The Different Types of Alimony That You Could Receive
The end of a marriage can be a painful time for some couples. This process can be significantly more difficult if one spouse does not have the ability to support himself or herself once the separation occurs. This is why courts allow for the providing of alimony both during as well as after the divorce proceedings. Nevertheless, some people may not be aware that they are entitled to receiving spousal support from their former partner if this partner was the primary breadwinner. As such, it is essential to hire a family lawyer who can represent you during the divorce proceedings. Below are some of the different types of alimony that you could receive.
Permanent spousal support
When it comes to spousal support, this is the most common type of alimony that people will have in mind. Permanent alimony refers to the amount of money that a spouse is entitled to once the divorce proceedings have been wrapped up. Permanent alimony payments are paid out on a scheduled basis, hence they are a recurring payment for the rest of your life. However, there are special circumstances that could lead to the change of terms or the annulment of the permanent alimony such as if you remarry or if you start to cohabit with another partner.
Pendente Lite spousal support
This type of spousal support is commonly referred to as temporary alimony. It is an ongoing payment that a spouse receives during the separation as well as divorce proceedings. The pendente lite can encompass additional payments such as the costs of the divorce proceedings, day-to-day living expenses and more. This spousal support will continue up to the point that the court determines what the final alimony payments will be once the divorce is concluded.

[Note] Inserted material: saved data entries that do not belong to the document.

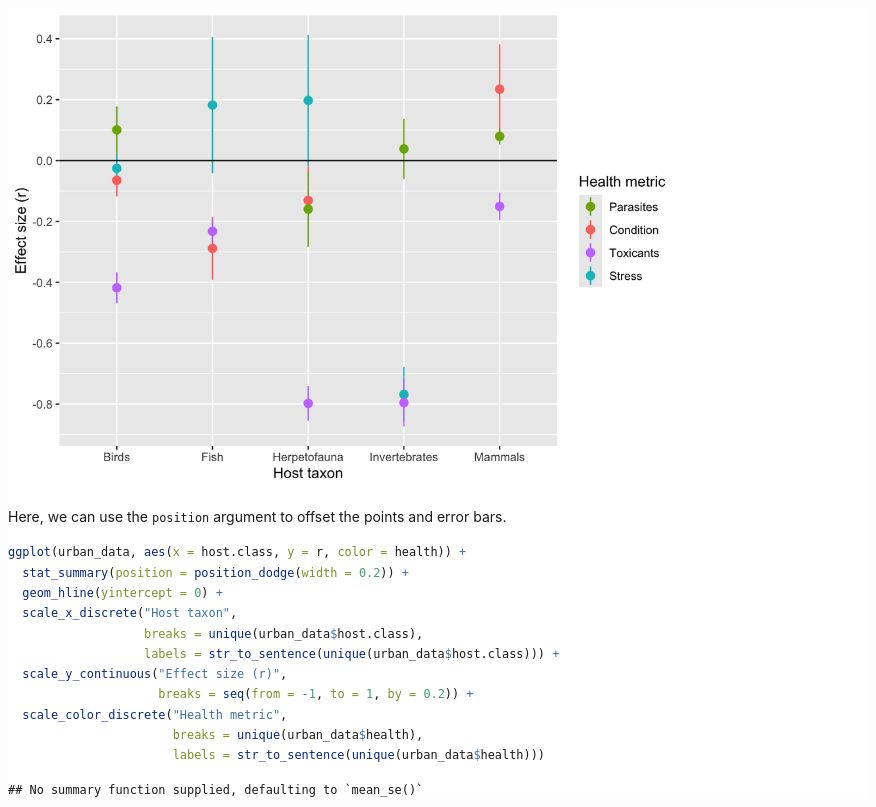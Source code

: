 <img src="data-presentation-ggplot_files/figure-html/unnamed-chunk-9-1.png" width="672" />

Here, we can use the `position` argument to offset the points and error bars.


``` r
ggplot(urban_data, aes(x = host.class, y = r, color = health)) +
  stat_summary(position = position_dodge(width = 0.2)) +
  geom_hline(yintercept = 0) +
  scale_x_discrete("Host taxon", 
                   breaks = unique(urban_data$host.class), 
                   labels = str_to_sentence(unique(urban_data$host.class))) + 
  scale_y_continuous("Effect size (r)", 
                     breaks = seq(from = -1, to = 1, by = 0.2)) +
  scale_color_discrete("Health metric",
                       breaks = unique(urban_data$health),
                       labels = str_to_sentence(unique(urban_data$health)))
```

```
## No summary function supplied, defaulting to `mean_se()`
```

Rehabilitative spousal support
This type of alimony is ordered by the court if a spouse can prove that they are by no means self-sufficient. As such, the financially independent spouse will be ordered to provide spousal support for a specific period of time as the other spouse looks for a job or enhances their employment skills to better their chances a becoming self-sufficient—for example, by enrolling in school.
Reimbursement spousal support
In some divorce cases, you may find that one spouse originally financially supported the other as they sought higher education, attended work training and more. If this is the case, you are entitled to be reimbursed the money that you invested in your spouse as a means of balancing the scales once you dissolve the marriage.